**Exercise description**
Beginning with the first line, please return the entries exactly through the line that contains "This guide is", and leave out all later lines.

Segment Open

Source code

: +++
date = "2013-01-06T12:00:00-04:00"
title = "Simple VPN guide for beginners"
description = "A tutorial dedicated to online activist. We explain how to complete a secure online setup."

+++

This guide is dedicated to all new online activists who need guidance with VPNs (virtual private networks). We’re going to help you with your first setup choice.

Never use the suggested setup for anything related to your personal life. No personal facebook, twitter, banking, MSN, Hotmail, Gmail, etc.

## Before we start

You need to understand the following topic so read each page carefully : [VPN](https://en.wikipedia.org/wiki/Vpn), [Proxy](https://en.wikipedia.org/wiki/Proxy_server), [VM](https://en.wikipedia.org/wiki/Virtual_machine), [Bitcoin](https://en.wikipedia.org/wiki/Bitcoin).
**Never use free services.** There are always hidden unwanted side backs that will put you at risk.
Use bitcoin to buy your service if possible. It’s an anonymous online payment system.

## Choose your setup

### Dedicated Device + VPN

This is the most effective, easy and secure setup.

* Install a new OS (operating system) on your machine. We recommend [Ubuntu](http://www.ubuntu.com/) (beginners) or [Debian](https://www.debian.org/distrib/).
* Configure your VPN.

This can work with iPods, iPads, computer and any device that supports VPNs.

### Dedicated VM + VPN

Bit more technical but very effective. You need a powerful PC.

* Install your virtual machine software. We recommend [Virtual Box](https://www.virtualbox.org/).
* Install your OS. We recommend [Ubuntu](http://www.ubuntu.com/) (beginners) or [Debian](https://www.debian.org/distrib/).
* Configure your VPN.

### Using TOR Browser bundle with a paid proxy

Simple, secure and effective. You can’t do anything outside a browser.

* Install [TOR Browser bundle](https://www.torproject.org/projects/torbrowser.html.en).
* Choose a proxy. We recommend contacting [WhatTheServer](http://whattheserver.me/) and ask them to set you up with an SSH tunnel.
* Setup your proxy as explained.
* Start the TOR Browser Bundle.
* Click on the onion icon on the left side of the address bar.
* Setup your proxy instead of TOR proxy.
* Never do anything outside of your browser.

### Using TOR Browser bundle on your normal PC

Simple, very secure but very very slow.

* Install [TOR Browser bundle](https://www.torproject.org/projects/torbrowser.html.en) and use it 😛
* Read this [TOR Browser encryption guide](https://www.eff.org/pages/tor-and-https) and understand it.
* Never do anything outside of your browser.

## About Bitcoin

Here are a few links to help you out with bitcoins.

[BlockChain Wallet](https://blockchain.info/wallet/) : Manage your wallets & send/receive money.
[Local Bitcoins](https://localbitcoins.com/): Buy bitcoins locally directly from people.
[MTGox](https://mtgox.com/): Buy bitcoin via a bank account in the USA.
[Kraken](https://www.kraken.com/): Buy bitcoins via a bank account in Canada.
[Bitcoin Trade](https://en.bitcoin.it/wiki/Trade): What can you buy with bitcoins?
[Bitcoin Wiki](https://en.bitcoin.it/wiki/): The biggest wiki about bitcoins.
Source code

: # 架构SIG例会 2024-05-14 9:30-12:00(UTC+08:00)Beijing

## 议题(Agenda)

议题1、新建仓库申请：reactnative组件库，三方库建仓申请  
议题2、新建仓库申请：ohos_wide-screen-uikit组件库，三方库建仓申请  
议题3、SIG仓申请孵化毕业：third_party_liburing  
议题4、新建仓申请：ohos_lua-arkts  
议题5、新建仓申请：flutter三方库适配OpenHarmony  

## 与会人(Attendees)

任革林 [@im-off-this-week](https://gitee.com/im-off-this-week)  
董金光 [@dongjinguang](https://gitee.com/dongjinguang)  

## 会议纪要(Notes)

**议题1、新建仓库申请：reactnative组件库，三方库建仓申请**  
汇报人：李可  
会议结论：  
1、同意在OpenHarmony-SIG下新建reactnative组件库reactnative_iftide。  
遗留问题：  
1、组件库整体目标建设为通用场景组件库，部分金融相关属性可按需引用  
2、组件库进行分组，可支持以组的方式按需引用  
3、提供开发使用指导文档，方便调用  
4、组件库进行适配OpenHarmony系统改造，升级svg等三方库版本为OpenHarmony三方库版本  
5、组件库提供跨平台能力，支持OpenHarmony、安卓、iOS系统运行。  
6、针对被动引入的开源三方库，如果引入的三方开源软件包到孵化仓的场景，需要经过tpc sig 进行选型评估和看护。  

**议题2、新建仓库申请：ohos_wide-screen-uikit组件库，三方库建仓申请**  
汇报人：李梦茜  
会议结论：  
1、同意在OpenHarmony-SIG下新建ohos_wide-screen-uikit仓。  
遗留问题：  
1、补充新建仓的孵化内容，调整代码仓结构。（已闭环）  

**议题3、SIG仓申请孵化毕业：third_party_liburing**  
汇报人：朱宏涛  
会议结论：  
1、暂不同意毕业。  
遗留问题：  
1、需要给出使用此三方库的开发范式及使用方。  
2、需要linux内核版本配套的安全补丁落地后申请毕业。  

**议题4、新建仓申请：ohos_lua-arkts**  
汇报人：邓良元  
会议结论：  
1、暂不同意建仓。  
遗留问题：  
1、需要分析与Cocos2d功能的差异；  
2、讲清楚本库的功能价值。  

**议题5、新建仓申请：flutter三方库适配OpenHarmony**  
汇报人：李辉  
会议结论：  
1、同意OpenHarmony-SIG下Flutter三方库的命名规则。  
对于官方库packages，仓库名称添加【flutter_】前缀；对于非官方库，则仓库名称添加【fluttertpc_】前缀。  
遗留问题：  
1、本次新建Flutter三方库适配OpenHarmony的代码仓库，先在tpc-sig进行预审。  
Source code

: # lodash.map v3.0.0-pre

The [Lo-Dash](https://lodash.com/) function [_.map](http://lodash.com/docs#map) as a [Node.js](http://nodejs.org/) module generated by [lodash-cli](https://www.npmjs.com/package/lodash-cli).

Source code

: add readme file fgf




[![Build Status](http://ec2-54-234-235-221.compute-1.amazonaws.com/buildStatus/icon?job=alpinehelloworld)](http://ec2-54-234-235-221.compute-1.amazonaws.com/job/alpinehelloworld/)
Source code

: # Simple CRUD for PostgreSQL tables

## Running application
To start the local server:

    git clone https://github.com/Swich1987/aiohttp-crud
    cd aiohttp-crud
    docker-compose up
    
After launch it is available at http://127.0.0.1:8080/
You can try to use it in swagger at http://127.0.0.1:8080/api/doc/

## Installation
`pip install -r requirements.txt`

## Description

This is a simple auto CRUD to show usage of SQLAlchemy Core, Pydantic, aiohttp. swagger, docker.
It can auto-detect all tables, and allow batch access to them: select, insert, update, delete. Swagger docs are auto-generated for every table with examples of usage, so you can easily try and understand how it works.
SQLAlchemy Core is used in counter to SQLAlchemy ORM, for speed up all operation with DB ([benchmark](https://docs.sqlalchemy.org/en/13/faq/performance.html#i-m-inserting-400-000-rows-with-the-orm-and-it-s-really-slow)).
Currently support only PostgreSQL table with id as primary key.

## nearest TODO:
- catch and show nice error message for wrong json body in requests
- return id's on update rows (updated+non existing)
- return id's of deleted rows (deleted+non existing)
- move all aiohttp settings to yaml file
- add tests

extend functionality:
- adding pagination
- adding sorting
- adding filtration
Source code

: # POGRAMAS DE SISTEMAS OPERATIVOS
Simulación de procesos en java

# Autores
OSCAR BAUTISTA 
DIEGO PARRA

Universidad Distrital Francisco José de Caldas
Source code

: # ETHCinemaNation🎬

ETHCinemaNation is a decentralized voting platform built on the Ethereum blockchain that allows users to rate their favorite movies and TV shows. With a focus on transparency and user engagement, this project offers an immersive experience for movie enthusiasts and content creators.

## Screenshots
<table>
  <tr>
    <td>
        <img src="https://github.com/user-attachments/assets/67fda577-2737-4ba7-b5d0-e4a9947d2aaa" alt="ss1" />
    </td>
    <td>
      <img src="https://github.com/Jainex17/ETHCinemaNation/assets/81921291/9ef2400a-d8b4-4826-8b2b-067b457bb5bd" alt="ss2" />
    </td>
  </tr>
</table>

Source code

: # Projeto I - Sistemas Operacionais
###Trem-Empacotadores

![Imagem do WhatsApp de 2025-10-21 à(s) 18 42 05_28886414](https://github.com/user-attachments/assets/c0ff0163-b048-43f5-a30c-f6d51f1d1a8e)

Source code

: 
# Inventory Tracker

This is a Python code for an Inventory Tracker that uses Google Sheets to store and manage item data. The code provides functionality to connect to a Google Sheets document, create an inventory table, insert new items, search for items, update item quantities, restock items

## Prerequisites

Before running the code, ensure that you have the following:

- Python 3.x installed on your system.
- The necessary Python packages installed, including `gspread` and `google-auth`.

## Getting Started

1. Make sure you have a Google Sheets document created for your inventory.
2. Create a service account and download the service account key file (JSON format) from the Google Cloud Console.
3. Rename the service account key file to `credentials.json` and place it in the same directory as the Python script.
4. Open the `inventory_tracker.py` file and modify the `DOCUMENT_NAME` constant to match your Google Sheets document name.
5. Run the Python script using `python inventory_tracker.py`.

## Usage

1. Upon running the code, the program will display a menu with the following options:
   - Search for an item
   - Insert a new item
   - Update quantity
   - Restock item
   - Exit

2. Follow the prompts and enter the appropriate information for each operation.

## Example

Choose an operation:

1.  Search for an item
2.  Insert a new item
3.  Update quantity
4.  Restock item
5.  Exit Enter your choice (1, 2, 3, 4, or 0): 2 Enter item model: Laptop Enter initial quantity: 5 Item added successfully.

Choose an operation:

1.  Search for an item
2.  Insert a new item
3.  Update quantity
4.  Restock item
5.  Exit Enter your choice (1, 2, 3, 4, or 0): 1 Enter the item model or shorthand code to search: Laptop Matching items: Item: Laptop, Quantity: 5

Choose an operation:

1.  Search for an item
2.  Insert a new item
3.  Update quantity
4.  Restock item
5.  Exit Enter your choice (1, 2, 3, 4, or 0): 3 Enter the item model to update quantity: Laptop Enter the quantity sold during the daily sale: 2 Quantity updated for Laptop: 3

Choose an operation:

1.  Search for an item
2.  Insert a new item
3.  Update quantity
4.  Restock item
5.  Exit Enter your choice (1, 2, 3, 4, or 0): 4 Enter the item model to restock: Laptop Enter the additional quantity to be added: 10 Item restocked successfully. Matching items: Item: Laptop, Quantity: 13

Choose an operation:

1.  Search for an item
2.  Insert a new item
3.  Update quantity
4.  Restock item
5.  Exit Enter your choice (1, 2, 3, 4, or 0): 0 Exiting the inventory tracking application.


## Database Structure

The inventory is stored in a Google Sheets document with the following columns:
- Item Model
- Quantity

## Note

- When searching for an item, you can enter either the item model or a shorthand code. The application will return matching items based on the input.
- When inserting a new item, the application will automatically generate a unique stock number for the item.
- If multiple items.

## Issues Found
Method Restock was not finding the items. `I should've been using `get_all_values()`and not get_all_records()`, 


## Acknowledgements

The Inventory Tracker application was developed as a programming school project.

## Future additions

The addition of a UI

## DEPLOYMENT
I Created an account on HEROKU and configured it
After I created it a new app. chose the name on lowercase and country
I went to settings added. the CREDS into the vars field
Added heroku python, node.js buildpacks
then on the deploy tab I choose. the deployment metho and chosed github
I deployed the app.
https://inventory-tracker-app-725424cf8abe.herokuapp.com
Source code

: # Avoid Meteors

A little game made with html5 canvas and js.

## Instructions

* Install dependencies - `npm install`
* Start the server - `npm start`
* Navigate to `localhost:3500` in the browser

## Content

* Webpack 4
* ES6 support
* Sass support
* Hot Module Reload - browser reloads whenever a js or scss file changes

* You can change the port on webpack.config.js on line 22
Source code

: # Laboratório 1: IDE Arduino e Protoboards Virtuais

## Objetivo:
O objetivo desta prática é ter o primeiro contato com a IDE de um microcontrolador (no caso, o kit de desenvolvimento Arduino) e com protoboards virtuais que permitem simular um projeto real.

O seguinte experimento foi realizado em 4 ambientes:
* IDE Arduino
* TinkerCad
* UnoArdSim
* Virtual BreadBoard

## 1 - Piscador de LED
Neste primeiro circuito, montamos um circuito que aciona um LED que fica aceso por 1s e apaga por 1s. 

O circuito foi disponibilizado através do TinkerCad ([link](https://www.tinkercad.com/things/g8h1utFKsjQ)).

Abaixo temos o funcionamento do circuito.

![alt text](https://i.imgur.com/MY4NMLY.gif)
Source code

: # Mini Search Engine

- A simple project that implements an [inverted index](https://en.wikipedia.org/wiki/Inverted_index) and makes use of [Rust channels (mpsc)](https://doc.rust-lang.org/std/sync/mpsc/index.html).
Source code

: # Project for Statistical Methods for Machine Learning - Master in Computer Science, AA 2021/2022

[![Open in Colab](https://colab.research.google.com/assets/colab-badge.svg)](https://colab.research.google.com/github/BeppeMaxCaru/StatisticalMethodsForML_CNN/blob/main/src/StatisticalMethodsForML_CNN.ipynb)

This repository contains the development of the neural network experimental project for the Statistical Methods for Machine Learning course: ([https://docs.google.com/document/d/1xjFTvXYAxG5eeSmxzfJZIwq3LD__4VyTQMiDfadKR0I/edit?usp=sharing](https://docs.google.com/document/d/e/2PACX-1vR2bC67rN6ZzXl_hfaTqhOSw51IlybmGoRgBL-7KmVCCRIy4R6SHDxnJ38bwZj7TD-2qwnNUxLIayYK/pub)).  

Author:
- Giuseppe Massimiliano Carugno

Segment Closed

**Exercise solution**
Source code

: +++
date = "2013-01-06T12:00:00-04:00"
title = "Simple VPN guide for beginners"
description = "A tutorial dedicated to online activist. We explain how to complete a secure online setup."

+++

This guide is dedicated to all new online activists who need guidance with VPNs (virtual private networks). We’re going to help you with your first setup choice.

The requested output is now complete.